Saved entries
((

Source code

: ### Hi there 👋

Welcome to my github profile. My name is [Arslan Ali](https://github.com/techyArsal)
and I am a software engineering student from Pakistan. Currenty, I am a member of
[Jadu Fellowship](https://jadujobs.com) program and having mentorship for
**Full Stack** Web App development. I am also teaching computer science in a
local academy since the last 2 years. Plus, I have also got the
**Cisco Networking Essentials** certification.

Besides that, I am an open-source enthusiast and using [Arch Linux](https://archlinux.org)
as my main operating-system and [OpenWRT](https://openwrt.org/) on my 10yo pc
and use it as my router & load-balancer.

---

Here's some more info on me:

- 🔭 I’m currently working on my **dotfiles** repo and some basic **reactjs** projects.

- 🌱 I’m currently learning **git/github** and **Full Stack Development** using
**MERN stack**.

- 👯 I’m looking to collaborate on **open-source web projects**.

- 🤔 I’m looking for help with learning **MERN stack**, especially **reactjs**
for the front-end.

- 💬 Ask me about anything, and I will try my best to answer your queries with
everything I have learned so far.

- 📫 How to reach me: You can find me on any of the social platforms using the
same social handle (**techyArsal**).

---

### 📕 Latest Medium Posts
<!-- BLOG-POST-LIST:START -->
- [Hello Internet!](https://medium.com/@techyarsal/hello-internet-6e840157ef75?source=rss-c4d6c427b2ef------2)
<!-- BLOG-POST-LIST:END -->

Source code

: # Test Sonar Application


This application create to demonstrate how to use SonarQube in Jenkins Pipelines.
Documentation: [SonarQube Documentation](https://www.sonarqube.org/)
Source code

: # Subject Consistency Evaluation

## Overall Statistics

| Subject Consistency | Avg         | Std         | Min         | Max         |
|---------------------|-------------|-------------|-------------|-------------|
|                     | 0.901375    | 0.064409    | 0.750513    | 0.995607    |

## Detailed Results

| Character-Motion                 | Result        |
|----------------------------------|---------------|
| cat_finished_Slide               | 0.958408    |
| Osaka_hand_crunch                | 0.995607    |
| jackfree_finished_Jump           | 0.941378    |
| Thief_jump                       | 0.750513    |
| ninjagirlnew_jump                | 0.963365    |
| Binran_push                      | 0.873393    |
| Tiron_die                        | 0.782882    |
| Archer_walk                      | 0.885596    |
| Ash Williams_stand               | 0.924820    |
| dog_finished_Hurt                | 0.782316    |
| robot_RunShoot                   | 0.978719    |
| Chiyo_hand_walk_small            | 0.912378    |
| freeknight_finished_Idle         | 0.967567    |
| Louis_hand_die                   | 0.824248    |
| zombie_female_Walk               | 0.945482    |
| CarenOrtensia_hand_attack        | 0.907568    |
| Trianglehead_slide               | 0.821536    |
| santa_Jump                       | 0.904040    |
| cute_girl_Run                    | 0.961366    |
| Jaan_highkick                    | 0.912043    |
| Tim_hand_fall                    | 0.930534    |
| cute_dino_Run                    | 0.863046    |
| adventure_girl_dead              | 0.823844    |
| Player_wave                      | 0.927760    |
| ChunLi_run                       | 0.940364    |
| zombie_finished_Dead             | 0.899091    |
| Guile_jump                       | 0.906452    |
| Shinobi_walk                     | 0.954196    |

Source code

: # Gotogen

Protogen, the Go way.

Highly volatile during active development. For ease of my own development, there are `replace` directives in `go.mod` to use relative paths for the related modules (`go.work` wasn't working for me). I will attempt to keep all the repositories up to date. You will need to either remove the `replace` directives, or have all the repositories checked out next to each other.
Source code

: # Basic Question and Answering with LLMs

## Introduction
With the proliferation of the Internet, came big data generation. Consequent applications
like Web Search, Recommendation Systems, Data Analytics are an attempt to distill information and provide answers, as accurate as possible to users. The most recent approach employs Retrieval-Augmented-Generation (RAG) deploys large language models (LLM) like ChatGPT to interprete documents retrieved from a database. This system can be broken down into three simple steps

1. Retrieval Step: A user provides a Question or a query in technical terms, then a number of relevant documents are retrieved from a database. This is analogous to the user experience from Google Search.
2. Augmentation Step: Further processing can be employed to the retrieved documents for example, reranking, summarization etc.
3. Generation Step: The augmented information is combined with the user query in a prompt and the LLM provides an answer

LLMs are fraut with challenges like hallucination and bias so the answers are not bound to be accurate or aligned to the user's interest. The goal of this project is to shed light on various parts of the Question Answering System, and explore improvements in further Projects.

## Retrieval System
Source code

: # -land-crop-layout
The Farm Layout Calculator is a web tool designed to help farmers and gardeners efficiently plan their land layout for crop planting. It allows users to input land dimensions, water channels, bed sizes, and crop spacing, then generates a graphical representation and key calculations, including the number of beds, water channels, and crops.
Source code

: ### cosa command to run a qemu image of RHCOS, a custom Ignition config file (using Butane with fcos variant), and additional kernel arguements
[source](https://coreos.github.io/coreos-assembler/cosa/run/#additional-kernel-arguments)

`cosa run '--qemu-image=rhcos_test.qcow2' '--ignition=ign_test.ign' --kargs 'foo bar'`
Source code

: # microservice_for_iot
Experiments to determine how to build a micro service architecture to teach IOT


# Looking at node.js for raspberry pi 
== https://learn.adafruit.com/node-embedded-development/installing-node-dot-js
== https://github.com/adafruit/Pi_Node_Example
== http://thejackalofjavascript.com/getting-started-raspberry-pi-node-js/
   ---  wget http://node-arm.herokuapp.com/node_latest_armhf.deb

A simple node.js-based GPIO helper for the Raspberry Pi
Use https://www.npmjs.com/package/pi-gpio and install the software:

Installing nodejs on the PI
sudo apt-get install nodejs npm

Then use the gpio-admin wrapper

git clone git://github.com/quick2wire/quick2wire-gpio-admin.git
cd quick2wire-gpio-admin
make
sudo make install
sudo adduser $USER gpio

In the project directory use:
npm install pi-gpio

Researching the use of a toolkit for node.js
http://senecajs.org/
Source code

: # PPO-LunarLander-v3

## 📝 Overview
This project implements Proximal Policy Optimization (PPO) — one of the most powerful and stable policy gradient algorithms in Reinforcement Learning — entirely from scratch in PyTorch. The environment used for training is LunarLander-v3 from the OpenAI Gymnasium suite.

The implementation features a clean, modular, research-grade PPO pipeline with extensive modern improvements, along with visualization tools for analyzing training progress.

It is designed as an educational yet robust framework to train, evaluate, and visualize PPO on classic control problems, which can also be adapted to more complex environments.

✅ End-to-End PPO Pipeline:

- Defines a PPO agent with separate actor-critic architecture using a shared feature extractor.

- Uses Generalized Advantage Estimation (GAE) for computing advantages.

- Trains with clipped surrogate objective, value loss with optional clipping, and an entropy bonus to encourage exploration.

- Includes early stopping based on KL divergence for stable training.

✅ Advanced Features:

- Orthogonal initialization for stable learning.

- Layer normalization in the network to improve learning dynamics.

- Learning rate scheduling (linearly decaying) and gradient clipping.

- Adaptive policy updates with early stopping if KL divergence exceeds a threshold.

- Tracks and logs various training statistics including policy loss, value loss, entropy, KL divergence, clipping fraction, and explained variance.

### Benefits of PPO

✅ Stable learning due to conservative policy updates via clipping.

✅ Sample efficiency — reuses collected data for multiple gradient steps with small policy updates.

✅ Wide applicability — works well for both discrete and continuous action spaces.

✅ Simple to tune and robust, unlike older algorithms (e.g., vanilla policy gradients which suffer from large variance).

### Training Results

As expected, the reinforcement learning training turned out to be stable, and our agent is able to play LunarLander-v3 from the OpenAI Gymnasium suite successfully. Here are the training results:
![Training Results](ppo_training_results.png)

))

## What the task requires:
Set the entries down again, unchanged and complete.

## Answer to this exercise:
Source code

: ### Hi there 👋

Welcome to my github profile. My name is [Arslan Ali](https://github.com/techyArsal)
and I am a software engineering student from Pakistan. Currenty, I am a member of
[Jadu Fellowship](https://jadujobs.com) program and having mentorship for
**Full Stack** Web App development. I am also teaching computer science in a
local academy since the last 2 years. Plus, I have also got the
**Cisco Networking Essentials** certification.

Besides that, I am an open-source enthusiast and using [Arch Linux](https://archlinux.org)
as my main operating-system and [OpenWRT](https://openwrt.org/) on my 10yo pc
and use it as my router & load-balancer.

---

Here's some more info on me:

- 🔭 I’m currently working on my **dotfiles** repo and some basic **reactjs** projects.

- 🌱 I’m currently learning **git/github** and **Full Stack Development** using
**MERN stack**.

- 👯 I’m looking to collaborate on **open-source web projects**.

- 🤔 I’m looking for help with learning **MERN stack**, especially **reactjs**
for the front-end.

- 💬 Ask me about anything, and I will try my best to answer your queries with
everything I have learned so far.

- 📫 How to reach me: You can find me on any of the social platforms using the
same social handle (**techyArsal**).

---

### 📕 Latest Medium Posts
<!-- BLOG-POST-LIST:START -->
- [Hello Internet!](https://medium.com/@techyarsal/hello-internet-6e840157ef75?source=rss-c4d6c427b2ef------2)
<!-- BLOG-POST-LIST:END -->

Source code

: # Test Sonar Application


This application create to demonstrate how to use SonarQube in Jenkins Pipelines.
Documentation: [SonarQube Documentation](https://www.sonarqube.org/)
Source code

: # Subject Consistency Evaluation

## Overall Statistics

| Subject Consistency | Avg         | Std         | Min         | Max         |
|---------------------|-------------|-------------|-------------|-------------|
|                     | 0.901375    | 0.064409    | 0.750513    | 0.995607    |

## Detailed Results

| Character-Motion                 | Result        |
|----------------------------------|---------------|
| cat_finished_Slide               | 0.958408    |
| Osaka_hand_crunch                | 0.995607    |
| jackfree_finished_Jump           | 0.941378    |
| Thief_jump                       | 0.750513    |
| ninjagirlnew_jump                | 0.963365    |
| Binran_push                      | 0.873393    |
| Tiron_die                        | 0.782882    |
| Archer_walk                      | 0.885596    |
| Ash Williams_stand               | 0.924820    |
| dog_finished_Hurt                | 0.782316    |
| robot_RunShoot                   | 0.978719    |
| Chiyo_hand_walk_small            | 0.912378    |
| freeknight_finished_Idle         | 0.967567    |
| Louis_hand_die                   | 0.824248    |
| zombie_female_Walk               | 0.945482    |
| CarenOrtensia_hand_attack        | 0.907568    |
| Trianglehead_slide               | 0.821536    |
| santa_Jump                       | 0.904040    |
| cute_girl_Run                    | 0.961366    |
| Jaan_highkick                    | 0.912043    |
| Tim_hand_fall                    | 0.930534    |
| cute_dino_Run                    | 0.863046    |
| adventure_girl_dead              | 0.823844    |
| Player_wave                      | 0.927760    |
| ChunLi_run                       | 0.940364    |
| zombie_finished_Dead             | 0.899091    |
| Guile_jump                       | 0.906452    |
| Shinobi_walk                     | 0.954196    |

Source code

: # Gotogen

Protogen, the Go way.

Highly volatile during active development. For ease of my own development, there are `replace` directives in `go.mod` to use relative paths for the related modules (`go.work` wasn't working for me). I will attempt to keep all the repositories up to date. You will need to either remove the `replace` directives, or have all the repositories checked out next to each other.
Source code

: # Basic Question and Answering with LLMs

## Introduction
With the proliferation of the Internet, came big data generation. Consequent applications
like Web Search, Recommendation Systems, Data Analytics are an attempt to distill information and provide answers, as accurate as possible to users. The most recent approach employs Retrieval-Augmented-Generation (RAG) deploys large language models (LLM) like ChatGPT to interprete documents retrieved from a database. This system can be broken down into three simple steps

1. Retrieval Step: A user provides a Question or a query in technical terms, then a number of relevant documents are retrieved from a database. This is analogous to the user experience from Google Search.
2. Augmentation Step: Further processing can be employed to the retrieved documents for example, reranking, summarization etc.
3. Generation Step: The augmented information is combined with the user query in a prompt and the LLM provides an answer

LLMs are fraut with challenges like hallucination and bias so the answers are not bound to be accurate or aligned to the user's interest. The goal of this project is to shed light on various parts of the Question Answering System, and explore improvements in further Projects.

## Retrieval System
Source code

: # -land-crop-layout
The Farm Layout Calculator is a web tool designed to help farmers and gardeners efficiently plan their land layout for crop planting. It allows users to input land dimensions, water channels, bed sizes, and crop spacing, then generates a graphical representation and key calculations, including the number of beds, water channels, and crops.
Source code

: ### cosa command to run a qemu image of RHCOS, a custom Ignition config file (using Butane with fcos variant), and additional kernel arguements
[source](https://coreos.github.io/coreos-assembler/cosa/run/#additional-kernel-arguments)

`cosa run '--qemu-image=rhcos_test.qcow2' '--ignition=ign_test.ign' --kargs 'foo bar'`
Source code

: # microservice_for_iot
Experiments to determine how to build a micro service architecture to teach IOT


# Looking at node.js for raspberry pi 
== https://learn.adafruit.com/node-embedded-development/installing-node-dot-js
== https://github.com/adafruit/Pi_Node_Example
== http://thejackalofjavascript.com/getting-started-raspberry-pi-node-js/
   ---  wget http://node-arm.herokuapp.com/node_latest_armhf.deb

A simple node.js-based GPIO helper for the Raspberry Pi
Use https://www.npmjs.com/package/pi-gpio and install the software:

Installing nodejs on the PI
sudo apt-get install nodejs npm

Then use the gpio-admin wrapper

git clone git://github.com/quick2wire/quick2wire-gpio-admin.git
cd quick2wire-gpio-admin
make
sudo make install
sudo adduser $USER gpio

In the project directory use:
npm install pi-gpio

Researching the use of a toolkit for node.js
http://senecajs.org/
Source code

: # PPO-LunarLander-v3

## 📝 Overview
This project implements Proximal Policy Optimization (PPO) — one of the most powerful and stable policy gradient algorithms in Reinforcement Learning — entirely from scratch in PyTorch. The environment used for training is LunarLander-v3 from the OpenAI Gymnasium suite.

The implementation features a clean, modular, research-grade PPO pipeline with extensive modern improvements, along with visualization tools for analyzing training progress.

It is designed as an educational yet robust framework to train, evaluate, and visualize PPO on classic control problems, which can also be adapted to more complex environments.

✅ End-to-End PPO Pipeline:

- Defines a PPO agent with separate actor-critic architecture using a shared feature extractor.

- Uses Generalized Advantage Estimation (GAE) for computing advantages.

- Trains with clipped surrogate objective, value loss with optional clipping, and an entropy bonus to encourage exploration.

- Includes early stopping based on KL divergence for stable training.

✅ Advanced Features:

- Orthogonal initialization for stable learning.

- Layer normalization in the network to improve learning dynamics.

- Learning rate scheduling (linearly decaying) and gradient clipping.

- Adaptive policy updates with early stopping if KL divergence exceeds a threshold.

- Tracks and logs various training statistics including policy loss, value loss, entropy, KL divergence, clipping fraction, and explained variance.

### Benefits of PPO

✅ Stable learning due to conservative policy updates via clipping.

✅ Sample efficiency — reuses collected data for multiple gradient steps with small policy updates.

✅ Wide applicability — works well for both discrete and continuous action spaces.

✅ Simple to tune and robust, unlike older algorithms (e.g., vanilla policy gradients which suffer from large variance).

### Training Results

As expected, the reinforcement learning training turned out to be stable, and our agent is able to play LunarLander-v3 from the OpenAI Gymnasium suite successfully. Here are the training results:
![Training Results](ppo_training_results.png)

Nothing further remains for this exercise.